Herein petitioner claims that when a third party, Emma R. Santos, came in and assumed the mortgaged obligation novation resulted thereby inasmuch as a new debtor was substituted in place of the original one. In this kind of novation, however, it is not enough that the juridical relation of the parties to the original contract is extended to a third person; it is necessary that the old debtor be released from the obligation, and the third person or new debtor takes his place in the new relation. Without such release, there is no novation; the third person who has assumed the obligation of the debtor merely becomes a co-debtor or surety. If there is no agreement as to solidarity, the first and the new debtors are considered obligated jointly. (IV Tolentino, Civil Code, p. 360, citing Manresa). There was no such release of the original debtor in the Tri-Party Agreement.

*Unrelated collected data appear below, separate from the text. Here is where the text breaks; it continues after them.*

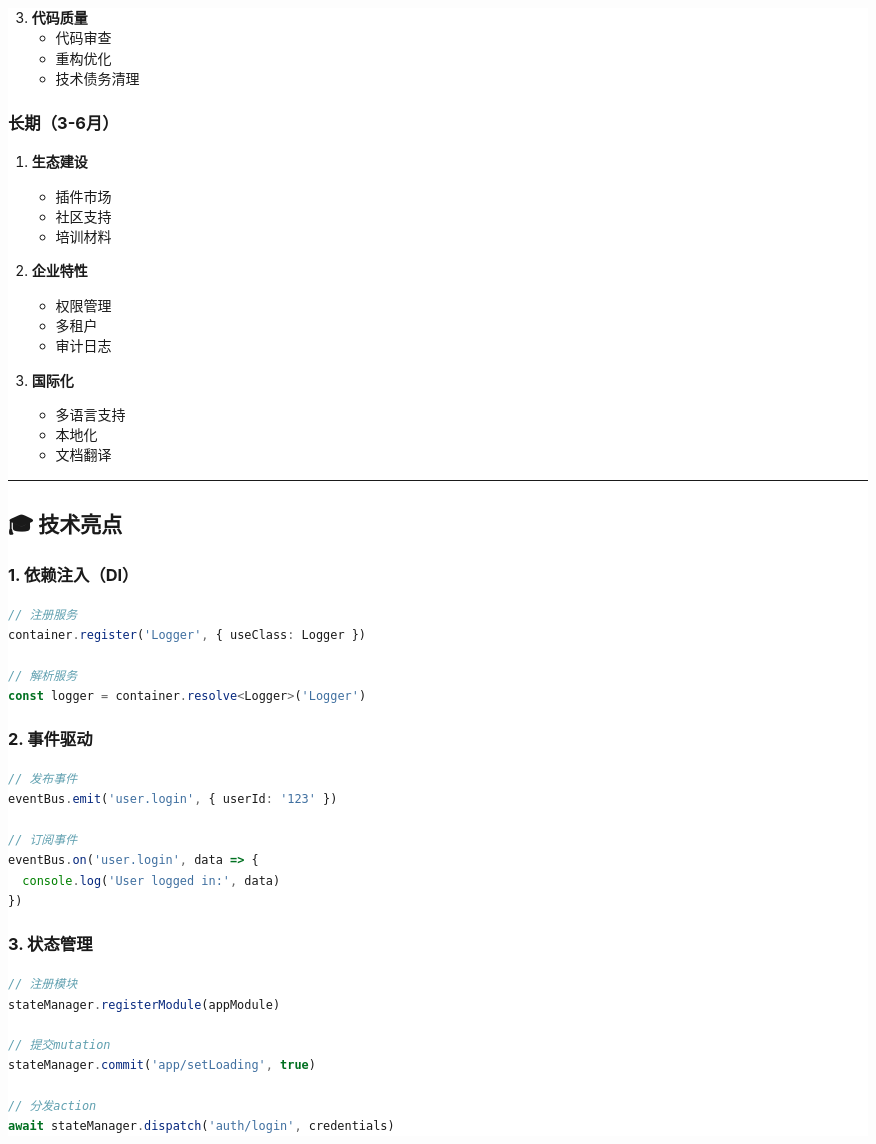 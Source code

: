 3. **代码质量**
   - 代码审查
   - 重构优化
   - 技术债务清理

### 长期（3-6月）

1. **生态建设**

   - 插件市场
   - 社区支持
   - 培训材料

2. **企业特性**

   - 权限管理
   - 多租户
   - 审计日志

3. **国际化**
   - 多语言支持
   - 本地化
   - 文档翻译

---

## 🎓 技术亮点

### 1. 依赖注入（DI）

```typescript
// 注册服务
container.register('Logger', { useClass: Logger })

// 解析服务
const logger = container.resolve<Logger>('Logger')
```

### 2. 事件驱动

```typescript
// 发布事件
eventBus.emit('user.login', { userId: '123' })

// 订阅事件
eventBus.on('user.login', data => {
  console.log('User logged in:', data)
})
```

### 3. 状态管理

```typescript
// 注册模块
stateManager.registerModule(appModule)

// 提交mutation
stateManager.commit('app/setLoading', true)

// 分发action
await stateManager.dispatch('auth/login', credentials)
```
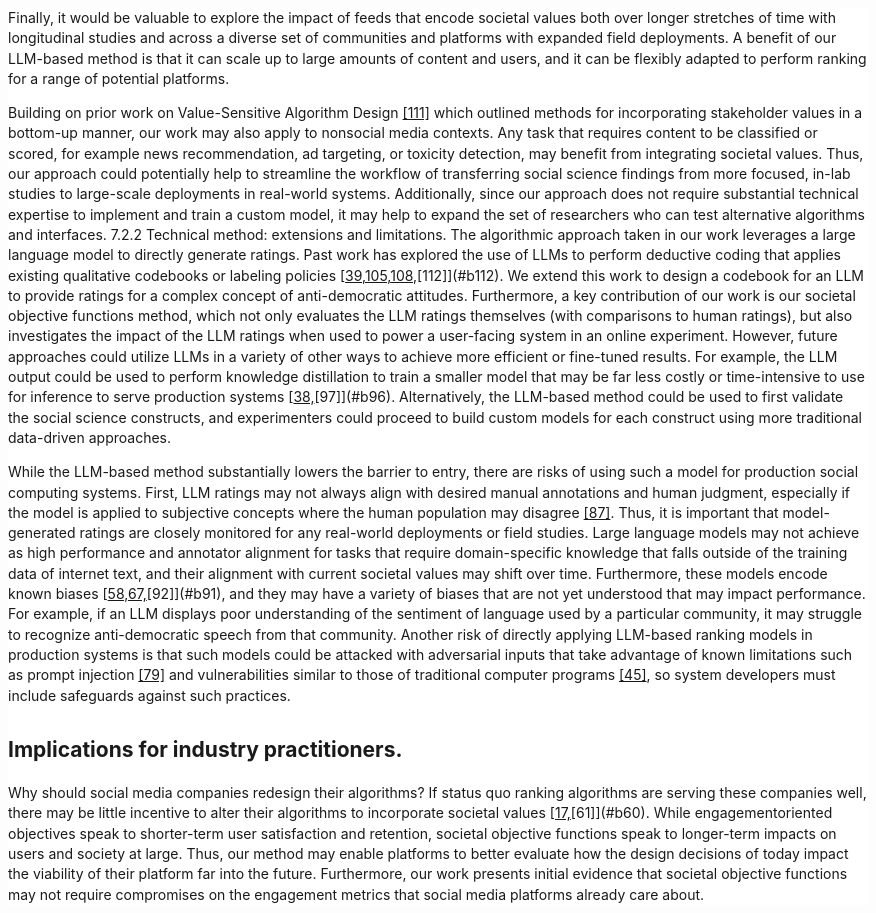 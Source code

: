 Finally, it would be valuable to explore the impact of feeds that encode societal values both over longer stretches of time with longitudinal studies and across a diverse set of communities and platforms with expanded field deployments. A benefit of our LLM-based method is that it can scale up to large amounts of content and users, and it can be flexibly adapted to perform ranking for a range of potential platforms.

Building on prior work on Value-Sensitive Algorithm Design [[111]](#b111) which outlined methods for incorporating stakeholder values in a bottom-up manner, our work may also apply to nonsocial media contexts. Any task that requires content to be classified or scored, for example news recommendation, ad targeting, or toxicity detection, may benefit from integrating societal values. Thus, our approach could potentially help to streamline the workflow of transferring social science findings from more focused, in-lab studies to large-scale deployments in real-world systems. Additionally, since our approach does not require substantial technical expertise to implement and train a custom model, it may help to expand the set of researchers who can test alternative algorithms and interfaces. 7.2.2 Technical method: extensions and limitations. The algorithmic approach taken in our work leverages a large language model to directly generate ratings. Past work has explored the use of LLMs to perform deductive coding that applies existing qualitative codebooks or labeling policies [[39,](#b38)[105,](#b104)[108,](#b107)[112]](#b112). We extend this work to design a codebook for an LLM to provide ratings for a complex concept of anti-democratic attitudes. Furthermore, a key contribution of our work is our societal objective functions method, which not only evaluates the LLM ratings themselves (with comparisons to human ratings), but also investigates the impact of the LLM ratings when used to power a user-facing system in an online experiment. However, future approaches could utilize LLMs in a variety of other ways to achieve more efficient or fine-tuned results. For example, the LLM output could be used to perform knowledge distillation to train a smaller model that may be far less costly or time-intensive to use for inference to serve production systems [[38,](#b37)[97]](#b96). Alternatively, the LLM-based method could be used to first validate the social science constructs, and experimenters could proceed to build custom models for each construct using more traditional data-driven approaches.

While the LLM-based method substantially lowers the barrier to entry, there are risks of using such a model for production social computing systems. First, LLM ratings may not always align with desired manual annotations and human judgment, especially if the model is applied to subjective concepts where the human population may disagree [[87]](#b86). Thus, it is important that model-generated ratings are closely monitored for any real-world deployments or field studies. Large language models may not achieve as high performance and annotator alignment for tasks that require domain-specific knowledge that falls outside of the training data of internet text, and their alignment with current societal values may shift over time. Furthermore, these models encode known biases [[58,](#b57)[67,](#b66)[92]](#b91), and they may have a variety of biases that are not yet understood that may impact performance. For example, if an LLM displays poor understanding of the sentiment of language used by a particular community, it may struggle to recognize anti-democratic speech from that community. Another risk of directly applying LLM-based ranking models in production systems is that such models could be attacked with adversarial inputs that take advantage of known limitations such as prompt injection [[79]](#b78) and vulnerabilities similar to those of traditional computer programs [[45]](#b44), so system developers must include safeguards against such practices.

## Implications for industry practitioners.

Why should social media companies redesign their algorithms? If status quo ranking algorithms are serving these companies well, there may be little incentive to alter their algorithms to incorporate societal values [[17,](#b16)[61]](#b60). While engagementoriented objectives speak to shorter-term user satisfaction and retention, societal objective functions speak to longer-term impacts on users and society at large. Thus, our method may enable platforms to better evaluate how the design decisions of today impact the viability of their platform far into the future. Furthermore, our work presents initial evidence that societal objective functions may not require compromises on the engagement metrics that social media platforms already care about.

It is a very common thing in business affairs for a stranger to a contract to assume its obligations; and, while this may have the effect of adding to the number of persons liable, it does not necessarily imply the extinguishment of the liability of the first debtor (Rios vs. Jacinto, etc. 49 Phil. 7; Garcia vs. Khu Yek Chiong, 65 Phil. 466). The mere fact that the creditor receives a guaranty or accepts payments from a third person who has agreed to assume the obligation, when there is no agreement that the first debtor shall be released from responsibility, does not constitute a novation, and the creditor can still enforce the obligation against the original debtor (Straight vs. Haskell, 49 Phil. 614; Pacific Commercial Co. vs. Sotto, 34 Phil. 237; Estate of Mota vs. Serra, 47 Phil. 464).

In view of the foregoing, We hold that the Tri-Party Agreement was an instrument intended to render effective the compromise agreement. It merely complimented and ratified the same. That a third person was involved in it is inconsequential. Nowhere in the new agreement may the release of the herein petitioner be even inferred.

Having held that the compromise agreement was valid and enforceable against the herein petitioner, it follows that the lower court committed no abuse of discretion when it dismissed the appeal of the herein petitioner.

WHEREFORE, the petition for certiorari and mandamus filed by the herein petitioner is hereby dismissed. The order of the lower court dismissing the appeal is hereby affirmed, with costs.

Labrador, Concepcion, Reyes, J. B. L., Barrera, and Makalintal, JJ., concur.